(Records excerpted from a collection)
══════════

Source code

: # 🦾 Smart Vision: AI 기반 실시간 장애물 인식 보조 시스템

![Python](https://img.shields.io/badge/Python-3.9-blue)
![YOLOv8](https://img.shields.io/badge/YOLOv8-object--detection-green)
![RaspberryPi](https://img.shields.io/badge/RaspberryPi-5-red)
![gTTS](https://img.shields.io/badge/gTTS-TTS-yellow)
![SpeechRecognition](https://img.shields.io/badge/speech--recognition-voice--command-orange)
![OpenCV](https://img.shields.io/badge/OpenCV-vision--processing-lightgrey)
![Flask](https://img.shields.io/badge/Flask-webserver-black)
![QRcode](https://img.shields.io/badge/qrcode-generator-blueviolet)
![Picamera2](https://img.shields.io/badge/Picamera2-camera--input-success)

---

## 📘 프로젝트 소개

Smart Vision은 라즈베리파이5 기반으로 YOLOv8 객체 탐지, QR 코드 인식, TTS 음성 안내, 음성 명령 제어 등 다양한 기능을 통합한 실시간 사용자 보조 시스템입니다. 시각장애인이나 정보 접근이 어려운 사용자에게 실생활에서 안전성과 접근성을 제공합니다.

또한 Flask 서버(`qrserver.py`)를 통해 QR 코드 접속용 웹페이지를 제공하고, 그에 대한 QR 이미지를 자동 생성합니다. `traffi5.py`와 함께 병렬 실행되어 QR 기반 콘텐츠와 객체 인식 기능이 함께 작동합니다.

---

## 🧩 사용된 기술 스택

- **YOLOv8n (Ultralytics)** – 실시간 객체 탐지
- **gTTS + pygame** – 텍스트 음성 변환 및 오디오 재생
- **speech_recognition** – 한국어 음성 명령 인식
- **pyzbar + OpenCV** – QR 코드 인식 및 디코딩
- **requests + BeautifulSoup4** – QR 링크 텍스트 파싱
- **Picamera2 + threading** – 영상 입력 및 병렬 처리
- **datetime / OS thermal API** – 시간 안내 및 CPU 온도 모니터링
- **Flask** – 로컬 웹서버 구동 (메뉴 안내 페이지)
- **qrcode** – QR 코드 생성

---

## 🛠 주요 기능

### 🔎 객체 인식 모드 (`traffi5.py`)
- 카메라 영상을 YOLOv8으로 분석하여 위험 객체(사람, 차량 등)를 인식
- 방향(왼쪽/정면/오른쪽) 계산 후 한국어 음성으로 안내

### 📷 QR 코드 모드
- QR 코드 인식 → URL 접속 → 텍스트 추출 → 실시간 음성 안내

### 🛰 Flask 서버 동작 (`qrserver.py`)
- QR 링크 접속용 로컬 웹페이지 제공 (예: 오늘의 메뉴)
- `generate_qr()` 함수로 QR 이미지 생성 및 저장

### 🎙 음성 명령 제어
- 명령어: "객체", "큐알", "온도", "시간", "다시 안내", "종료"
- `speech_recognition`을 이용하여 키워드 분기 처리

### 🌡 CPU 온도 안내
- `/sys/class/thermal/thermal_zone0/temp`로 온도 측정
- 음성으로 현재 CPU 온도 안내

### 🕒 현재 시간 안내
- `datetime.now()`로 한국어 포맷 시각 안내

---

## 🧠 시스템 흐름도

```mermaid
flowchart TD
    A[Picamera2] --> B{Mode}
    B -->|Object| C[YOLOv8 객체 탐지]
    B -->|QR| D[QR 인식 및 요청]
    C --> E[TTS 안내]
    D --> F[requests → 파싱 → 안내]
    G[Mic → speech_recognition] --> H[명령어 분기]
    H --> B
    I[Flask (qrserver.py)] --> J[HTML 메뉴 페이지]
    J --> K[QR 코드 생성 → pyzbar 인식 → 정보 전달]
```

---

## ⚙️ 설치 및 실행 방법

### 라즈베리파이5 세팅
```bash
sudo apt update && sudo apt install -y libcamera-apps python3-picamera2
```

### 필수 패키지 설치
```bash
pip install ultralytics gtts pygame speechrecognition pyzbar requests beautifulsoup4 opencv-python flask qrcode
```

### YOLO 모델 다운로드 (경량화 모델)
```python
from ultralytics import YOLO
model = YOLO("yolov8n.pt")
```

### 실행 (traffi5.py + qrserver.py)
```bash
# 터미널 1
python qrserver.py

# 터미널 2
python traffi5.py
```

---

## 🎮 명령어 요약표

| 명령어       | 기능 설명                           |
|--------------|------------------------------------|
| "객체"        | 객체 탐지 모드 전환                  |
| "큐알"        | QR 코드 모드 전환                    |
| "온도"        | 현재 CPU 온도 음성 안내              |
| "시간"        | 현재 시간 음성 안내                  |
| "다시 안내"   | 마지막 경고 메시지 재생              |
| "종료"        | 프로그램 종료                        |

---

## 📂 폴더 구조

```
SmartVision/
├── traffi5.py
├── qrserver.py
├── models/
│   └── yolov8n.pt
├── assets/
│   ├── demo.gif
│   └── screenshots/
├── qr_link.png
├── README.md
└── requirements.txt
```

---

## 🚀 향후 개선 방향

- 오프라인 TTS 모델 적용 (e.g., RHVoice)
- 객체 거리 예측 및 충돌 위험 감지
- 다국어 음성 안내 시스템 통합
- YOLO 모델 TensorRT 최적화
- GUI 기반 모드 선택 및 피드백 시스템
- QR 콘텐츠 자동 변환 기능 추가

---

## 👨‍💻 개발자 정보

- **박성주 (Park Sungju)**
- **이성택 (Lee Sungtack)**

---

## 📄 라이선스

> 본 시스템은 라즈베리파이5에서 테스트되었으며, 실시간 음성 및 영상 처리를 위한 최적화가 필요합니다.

══════════

_Task details_. Above are the records; report each line in them that includes the word "qrcode".

_Reply to the task_.
![QRcode](https://img.shields.io/badge/qrcode-generator-blueviolet)
- **qrcode** – QR 코드 생성
pip install ultralytics gtts pygame speechrecognition pyzbar requests beautifulsoup4 opencv-python flask qrcode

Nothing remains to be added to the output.